Cet été, on vagabonde dans l'histoire du cinéma au gré des (nombreuses) ressorties et reprises. Après le film culte Macadam à deux voies de Monte Hellman et le précurseur Silent running de Douglas Trumbull, c'est cette semaine un film surprenant, au destin maudit, qui a attiré notre attention. La panthère noire est le premier long métrage de Ian Merrick, tourné en 1977, et interdit avant même sa date de sortie officielle, suite notamment à une violente campagne de dénigrement de la presse de l'époque.

Hormis une sortie discrète en vidéo au début des années 80, il est ensuite resté invisible pendant près de 40 ans, jusqu'à sa sortie en DVD en mai dernier (distribué par UFO), suivie à partir du 13 juillet d'une exploitation en salles au cinéma Christine 21 (Paris VIe).

Le film raconte l'histoire (vraie) de Donald Neilson, un braqueur et tueur en série qui tint longtemps la police en échec et traumatisa l'Angleterre du milieu des années 70. Marié et père de famille, cet ancien vétéran brutal et sadique avait mis au point un véritable mode commando pour multiplier les braquages (plusieurs centaines entre 1971 et 1975), sans jamais se faire prendre, malgré plusieurs meurtres sanglants.

Quasi documentaire, mutique et exigeant

Incarné avec une fièvre inquiétante par l'exceptionnel acteur Donald Sumpter, le personnage est un être odieux et détestable, sidérant de bêtise et d'impréparation, qui tyrannise sa femme et sa fille et multiplie les exécutions sommaires avec une sorte d'indifférence démente. Il est de presque tous les plans, obtus, médiocre et pathétique, torturé par son passé militaire, mais apparemment dénué d'affects, sinon la colère noire qui l'envahit chaque fois que quelque chose, ou quelqu'un, se met en travers de sa route.

Se voulant particulièrement fidèle au fait divers originel, La panthère noire reste toujours à distance de son personnage, sans velléité d'expliquer ou analyser son comportement frénétique. Au contraire, le film est quasi documentaire dans son observation minutieuse des allers et venues, repérages, préparatifs et passages à l'acte du criminel. De fait, il y a quelque chose de clinique dans cette mise en scène ultra-maîtrisée qui se cantonne très précisément aux faits et évite voyeurisme et effets spectaculaires, même dans les séquences les plus violentes. Mutique et elliptique, le film déroule ainsi avec exigence le fil de son récit, éprouvant et frontal, sans concession pour le confort du spectateur ou la facilité de la narration.
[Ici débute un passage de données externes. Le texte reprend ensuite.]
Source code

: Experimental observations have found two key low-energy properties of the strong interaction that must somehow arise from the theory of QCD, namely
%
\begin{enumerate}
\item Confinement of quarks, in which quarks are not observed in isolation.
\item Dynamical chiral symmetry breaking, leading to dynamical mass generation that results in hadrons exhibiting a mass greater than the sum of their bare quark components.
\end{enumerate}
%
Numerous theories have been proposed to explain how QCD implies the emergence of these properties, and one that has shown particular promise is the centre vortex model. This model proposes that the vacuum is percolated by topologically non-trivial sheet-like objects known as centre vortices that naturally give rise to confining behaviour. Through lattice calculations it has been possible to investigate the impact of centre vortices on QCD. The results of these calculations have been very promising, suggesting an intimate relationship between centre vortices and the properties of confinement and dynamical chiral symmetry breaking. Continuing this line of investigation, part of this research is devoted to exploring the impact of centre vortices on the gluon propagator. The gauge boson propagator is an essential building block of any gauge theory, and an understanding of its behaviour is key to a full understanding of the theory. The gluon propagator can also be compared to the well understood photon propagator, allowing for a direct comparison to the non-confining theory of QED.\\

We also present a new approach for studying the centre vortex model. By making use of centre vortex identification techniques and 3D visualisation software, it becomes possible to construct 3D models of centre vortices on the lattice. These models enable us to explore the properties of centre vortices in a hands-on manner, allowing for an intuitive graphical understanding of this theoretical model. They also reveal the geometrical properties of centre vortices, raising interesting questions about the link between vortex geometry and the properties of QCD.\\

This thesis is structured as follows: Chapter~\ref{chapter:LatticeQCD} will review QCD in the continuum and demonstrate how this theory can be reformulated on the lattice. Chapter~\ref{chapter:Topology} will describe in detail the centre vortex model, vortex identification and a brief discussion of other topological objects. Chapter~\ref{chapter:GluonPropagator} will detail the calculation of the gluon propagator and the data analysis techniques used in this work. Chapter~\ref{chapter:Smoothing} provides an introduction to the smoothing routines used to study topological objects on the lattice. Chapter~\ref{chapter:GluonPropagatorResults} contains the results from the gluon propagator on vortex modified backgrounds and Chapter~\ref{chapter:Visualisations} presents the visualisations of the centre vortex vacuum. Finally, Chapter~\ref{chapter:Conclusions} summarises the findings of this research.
Ce premier long métrage magistral aurait indéniablement dû lancer la carrière de Ian Merrick, fervent adepte d'un cinéma indépendant à petit budget. Au lieu de quoi, le réalisateur connut une longue traversée du désert avant de renouer avec la réalisation en 2000 (The demon within). La Panthère noire s'inscrit pourtant avec intelligence dans la lignée d'un polar britannique très étroitement ancré dans les réalités sociales du pays, y compris les plus sordides.

Il est donc urgent de (re)découvrir ce chaînon manquant dans l'histoire contemporaine d'un genre qui a toujours préféré la mise au jour des bas instincts humains à leur dissimulation polie et politiquement correcte, quitte à ne pas plaire à tout le monde.